The current health and social services system is facing challenges, such as unequal access to services and the ageing of the Finnish population. To better the equality and quality of the services and to reduce health and wellbeing inequalities, the organization of public healthcare and social welfare will be restructured. In practice, the health and social services reform means that the responsibility to organize health, social and rescue services will be transferred from municipalities (1956) to the new wellbeing service counties (227). Some services will remain as municipalities’ responsibility, but most public and social services, including child welfare services, will be organized by the wellbeing service counties.3

This report is based on different ministries’ papers and websites in which the reform is argued and explained. Research papers, reports made by other actors and different contributions on the background and possible tensions of the reform are excluded. The first part of the report describes child welfare services and its challenges in Finland and the second part concerns the reform.

1.2 Child welfare services in Finland

In addition to the Constitution of Finland8 and the Convention on the Rights of the Child, the Child Welfare Act9 and the Social Welfare Act10 are the most focal laws when it comes to families’ and children’s wellbeing in Finland. Children and parents enter the system as a result of an assessment and will be directed either into services provided by the Social Welfare Act or by the Child Welfare Act.

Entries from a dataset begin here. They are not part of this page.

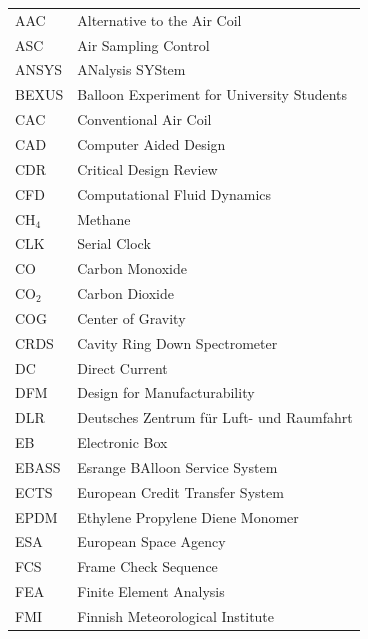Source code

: \documentclass[a4paper,12pt,oneside]{article} %
\providecommand{\DIFaddbegin}{} %
\providecommand{\DIFaddend}{} %
\newcommand{\DIFaddincludegraphics}[2][]{{\color{blue}\fbox{\DIFOincludegraphics[#1]{#2}}}} %
\DeclareRobustCommand{\DIFaddbegin}{\DIFOaddbegin \let\includegraphics\DIFaddincludegraphics} %
\DeclareRobustCommand{\DIFaddend}{\DIFOaddend \let\includegraphics\DIFOincludegraphics} %
\begin{document}

  
    \begin{longtable}{p{3cm} p{9cm}}
            AAC         & Alternative to the Air Coil\\
            ASC         & Air Sampling Control\\
            ANSYS       & ANalysis SYStem\\
            BEXUS       & Balloon Experiment for University Students\\
            CAC         & Conventional Air Coil\\
            CAD         & Computer Aided Design \\
            CDR         & Critical Design Review\\
            CFD         & Computational Fluid Dynamics\\
            CH$_{4}$    & Methane\\
            CLK         & Serial Clock\\
            CO          & Carbon Monoxide\DIFaddbegin \\
            \DIFaddend CO$_{2}$    & Carbon Dioxide\\
            COG         & Center of Gravity \\
            CRDS        & Cavity Ring Down Spectrometer\\
            DC          & Direct Current\\
            DFM         & Design for Manufacturability \\
            DLR         & Deutsches Zentrum f{\"u}r Luft- und Raumfahrt \\
            EB          & Electronic Box \\
            EBASS       & Esrange BAlloon Service System\\
            ECTS        & European Credit Transfer System\\
            EPDM        & Ethylene Propylene Diene Monomer\\
            ESA         & European Space Agency \\
            FCS         & Frame Check Sequence\\
            FEA         & Finite Element Analysis\\
            FMI         & Finnish Meteorological Institute\\

\end{longtable}
\end{document}
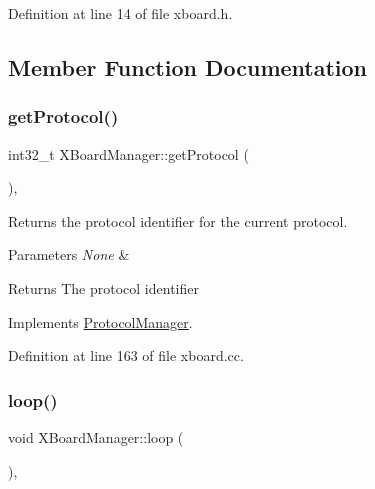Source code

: Definition at line 14 of file xboard.\+h.



\subsection{Member Function Documentation}
\mbox{\label{classXBoardManager_a388ebffa15fa11ee763f4144f01fbcaf}} 
\subsubsection{\texorpdfstring{get\+Protocol()}{getProtocol()}}
{\footnotesize\ttfamily int32\+\_\+t X\+Board\+Manager\+::get\+Protocol (\begin{DoxyParamCaption}{ }\end{DoxyParamCaption})\hspace{0.3cm}{\ttfamily [override]}, {\ttfamily [virtual]}}



Returns the protocol identifier for the current protocol. 


\begin{DoxyParams}{Parameters}
{\em None} & \\
\hline
\end{DoxyParams}
\begin{DoxyReturn}{Returns}
The protocol identifier 
\end{DoxyReturn}


Implements \mbox{\hyperlink{classProtocolManager_a2ab274fd7510b28e7ac36405aebdbe82}{Protocol\+Manager}}.



Definition at line 163 of file xboard.\+cc.

\mbox{\label{classXBoardManager_a7d59ec1b3eaf1d140ad8f7cacd2ae956}} 
\subsubsection{\texorpdfstring{loop()}{loop()}}
{\footnotesize\ttfamily void X\+Board\+Manager\+::loop (\begin{DoxyParamCaption}{ }\end{DoxyParamCaption})\hspace{0.3cm}{\ttfamily [override]}, {\ttfamily [virtual]}}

The main objective of the Social Welfare Act is to promote social safety and wellbeing by providing social services for everyone. According to the Social Welfare Act, a child is considered needing special support when their growth or health is endangered/not assured, or they have difficulties in claiming or receiving services. In the Government’s proposal concerning the Social Welfare Act, it is stated that the act enables families and children to receive services and support without becoming a client in child welfare services. Ideally, the pressure from the child welfare services would be transferred to the general services provided by the Social Welfare Act which would, in turn, lower the threshold in getting services and support.11

However, the difference between the services provided by the Social Welfare Act and the Child Welfare Act is often unclear. For example, there is no clear distinction on the criteria concerning the children in need of services, and municipalities have organized the assessment, practices, and application of the laws in a variety of ways.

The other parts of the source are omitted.